** Opening Source material block **
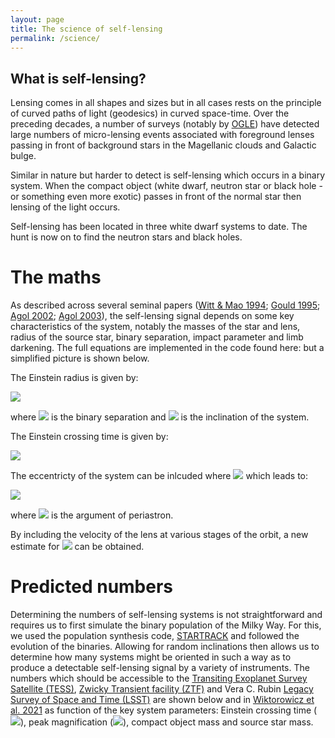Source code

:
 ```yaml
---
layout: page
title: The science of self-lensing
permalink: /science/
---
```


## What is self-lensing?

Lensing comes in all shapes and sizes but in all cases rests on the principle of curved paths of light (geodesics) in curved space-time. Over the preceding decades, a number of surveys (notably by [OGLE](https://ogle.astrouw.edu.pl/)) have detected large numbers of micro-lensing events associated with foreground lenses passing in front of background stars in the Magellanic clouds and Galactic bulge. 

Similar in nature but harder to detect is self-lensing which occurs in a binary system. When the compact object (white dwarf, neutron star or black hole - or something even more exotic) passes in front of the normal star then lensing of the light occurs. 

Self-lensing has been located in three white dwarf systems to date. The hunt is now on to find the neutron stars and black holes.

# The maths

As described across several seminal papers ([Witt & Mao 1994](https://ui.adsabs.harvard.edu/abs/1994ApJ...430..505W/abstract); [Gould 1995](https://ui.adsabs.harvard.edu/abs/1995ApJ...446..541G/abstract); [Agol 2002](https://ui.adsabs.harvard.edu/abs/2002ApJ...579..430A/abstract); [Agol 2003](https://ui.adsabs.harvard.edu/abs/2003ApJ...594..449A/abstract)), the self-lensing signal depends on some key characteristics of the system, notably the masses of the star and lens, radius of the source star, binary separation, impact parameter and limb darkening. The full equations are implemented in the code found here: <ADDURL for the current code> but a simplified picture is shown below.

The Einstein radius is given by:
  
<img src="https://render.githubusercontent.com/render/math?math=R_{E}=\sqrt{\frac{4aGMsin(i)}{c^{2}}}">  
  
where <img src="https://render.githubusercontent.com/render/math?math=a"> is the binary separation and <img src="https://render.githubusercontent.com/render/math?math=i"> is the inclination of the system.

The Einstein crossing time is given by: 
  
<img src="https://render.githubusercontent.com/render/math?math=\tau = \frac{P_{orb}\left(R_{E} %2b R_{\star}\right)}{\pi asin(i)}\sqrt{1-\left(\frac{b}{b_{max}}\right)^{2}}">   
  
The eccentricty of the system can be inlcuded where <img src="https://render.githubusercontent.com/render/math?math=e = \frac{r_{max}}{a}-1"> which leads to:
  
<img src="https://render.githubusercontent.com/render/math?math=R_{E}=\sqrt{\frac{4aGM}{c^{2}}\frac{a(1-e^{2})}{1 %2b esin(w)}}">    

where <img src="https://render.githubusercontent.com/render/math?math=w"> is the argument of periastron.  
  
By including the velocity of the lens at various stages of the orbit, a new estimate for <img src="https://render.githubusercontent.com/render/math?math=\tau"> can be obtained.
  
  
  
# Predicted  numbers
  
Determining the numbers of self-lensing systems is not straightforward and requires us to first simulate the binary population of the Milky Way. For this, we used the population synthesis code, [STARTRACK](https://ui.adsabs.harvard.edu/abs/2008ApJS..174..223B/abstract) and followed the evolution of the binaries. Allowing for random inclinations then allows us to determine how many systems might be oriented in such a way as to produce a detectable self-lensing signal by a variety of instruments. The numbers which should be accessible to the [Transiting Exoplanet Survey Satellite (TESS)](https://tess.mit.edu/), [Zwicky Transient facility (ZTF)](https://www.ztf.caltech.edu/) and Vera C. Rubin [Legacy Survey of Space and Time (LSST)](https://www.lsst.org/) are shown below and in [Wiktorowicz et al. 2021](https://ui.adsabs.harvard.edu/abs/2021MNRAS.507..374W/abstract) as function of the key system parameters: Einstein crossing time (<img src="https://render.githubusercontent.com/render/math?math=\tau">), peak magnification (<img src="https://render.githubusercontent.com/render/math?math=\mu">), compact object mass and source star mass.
** Closing Source material block **
▶ **Problem to work on**:
Pictures aside, reproduce every record exactly as it stands.

▶ **Response to this task**:
Source code

:
 ```yaml
---
layout: page
title: The science of self-lensing
permalink: /science/
---
```


## What is self-lensing?

Lensing comes in all shapes and sizes but in all cases rests on the principle of curved paths of light (geodesics) in curved space-time. Over the preceding decades, a number of surveys (notably by [OGLE](https://ogle.astrouw.edu.pl/)) have detected large numbers of micro-lensing events associated with foreground lenses passing in front of background stars in the Magellanic clouds and Galactic bulge. 

Similar in nature but harder to detect is self-lensing which occurs in a binary system. When the compact object (white dwarf, neutron star or black hole - or something even more exotic) passes in front of the normal star then lensing of the light occurs. 

Self-lensing has been located in three white dwarf systems to date. The hunt is now on to find the neutron stars and black holes.

# The maths

As described across several seminal papers ([Witt & Mao 1994](https://ui.adsabs.harvard.edu/abs/1994ApJ...430..505W/abstract); [Gould 1995](https://ui.adsabs.harvard.edu/abs/1995ApJ...446..541G/abstract); [Agol 2002](https://ui.adsabs.harvard.edu/abs/2002ApJ...579..430A/abstract); [Agol 2003](https://ui.adsabs.harvard.edu/abs/2003ApJ...594..449A/abstract)), the self-lensing signal depends on some key characteristics of the system, notably the masses of the star and lens, radius of the source star, binary separation, impact parameter and limb darkening. The full equations are implemented in the code found here: <ADDURL for the current code> but a simplified picture is shown below.

The Einstein radius is given by:
  
<img src="https://render.githubusercontent.com/render/math?math=R_{E}=\sqrt{\frac{4aGMsin(i)}{c^{2}}}">  
  
where <img src="https://render.githubusercontent.com/render/math?math=a"> is the binary separation and <img src="https://render.githubusercontent.com/render/math?math=i"> is the inclination of the system.

The Einstein crossing time is given by: 
  
<img src="https://render.githubusercontent.com/render/math?math=\tau = \frac{P_{orb}\left(R_{E} %2b R_{\star}\right)}{\pi asin(i)}\sqrt{1-\left(\frac{b}{b_{max}}\right)^{2}}">   
  
The eccentricty of the system can be inlcuded where <img src="https://render.githubusercontent.com/render/math?math=e = \frac{r_{max}}{a}-1"> which leads to:
  
<img src="https://render.githubusercontent.com/render/math?math=R_{E}=\sqrt{\frac{4aGM}{c^{2}}\frac{a(1-e^{2})}{1 %2b esin(w)}}">    

where <img src="https://render.githubusercontent.com/render/math?math=w"> is the argument of periastron.  
  
By including the velocity of the lens at various stages of the orbit, a new estimate for <img src="https://render.githubusercontent.com/render/math?math=\tau"> can be obtained.
  
  
  
# Predicted  numbers
  
Determining the numbers of self-lensing systems is not straightforward and requires us to first simulate the binary population of the Milky Way. For this, we used the population synthesis code, [STARTRACK](https://ui.adsabs.harvard.edu/abs/2008ApJS..174..223B/abstract) and followed the evolution of the binaries. Allowing for random inclinations then allows us to determine how many systems might be oriented in such a way as to produce a detectable self-lensing signal by a variety of instruments. The numbers which should be accessible to the [Transiting Exoplanet Survey Satellite (TESS)](https://tess.mit.edu/), [Zwicky Transient facility (ZTF)](https://www.ztf.caltech.edu/) and Vera C. Rubin [Legacy Survey of Space and Time (LSST)](https://www.lsst.org/) are shown below and in [Wiktorowicz et al. 2021](https://ui.adsabs.harvard.edu/abs/2021MNRAS.507..374W/abstract) as function of the key system parameters: Einstein crossing time (<img src="https://render.githubusercontent.com/render/math?math=\tau">), peak magnification (<img src="https://render.githubusercontent.com/render/math?math=\mu">), compact object mass and source star mass.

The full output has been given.